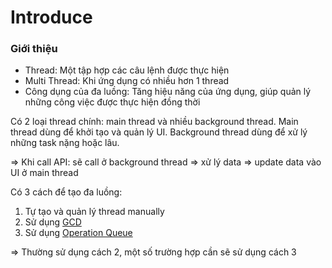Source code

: # Introduce

### Giới thiệu

* Thread: Một tập hợp các câu lệnh được thực hiện
* Multi Thread: Khi ứng dụng có nhiều hơn 1 thread
* Công dụng của đa luồng: Tăng hiệu năng của ứng dụng, giúp quản lý những công việc được thực hiện đồng thời

Có 2 loại thread chính: main thread và nhiều background thread. Main thread dùng để khởi tạo và quản lý UI. Background thread dùng để xử lý những task nặng hoặc lâu.

⇒ Khi call API: sẽ call ở background thread ⇒ xử lý data ⇒ update data vào UI ở main thread

Có 3 cách để tạo đa luồng:

1. Tự tạo và quản lý thread manually
2. Sử dụng [GCD](gcd.md)
3. Sử dụng [Operation Queue](operation-queue.md)

⇒ Thường sử dụng cách 2, một số trường hợp cần sẽ sử dụng cách 3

Work task: Everything in the records that precede this task must be written out again exactly, except the pictures.

Output:
Source code

: # Introduce

### Giới thiệu

* Thread: Một tập hợp các câu lệnh được thực hiện
* Multi Thread: Khi ứng dụng có nhiều hơn 1 thread
* Công dụng của đa luồng: Tăng hiệu năng của ứng dụng, giúp quản lý những công việc được thực hiện đồng thời

Có 2 loại thread chính: main thread và nhiều background thread. Main thread dùng để khởi tạo và quản lý UI. Background thread dùng để xử lý những task nặng hoặc lâu.

⇒ Khi call API: sẽ call ở background thread ⇒ xử lý data ⇒ update data vào UI ở main thread

Có 3 cách để tạo đa luồng:

1. Tự tạo và quản lý thread manually
2. Sử dụng [GCD](gcd.md)
3. Sử dụng [Operation Queue](operation-queue.md)

⇒ Thường sử dụng cách 2, một số trường hợp cần sẽ sử dụng cách 3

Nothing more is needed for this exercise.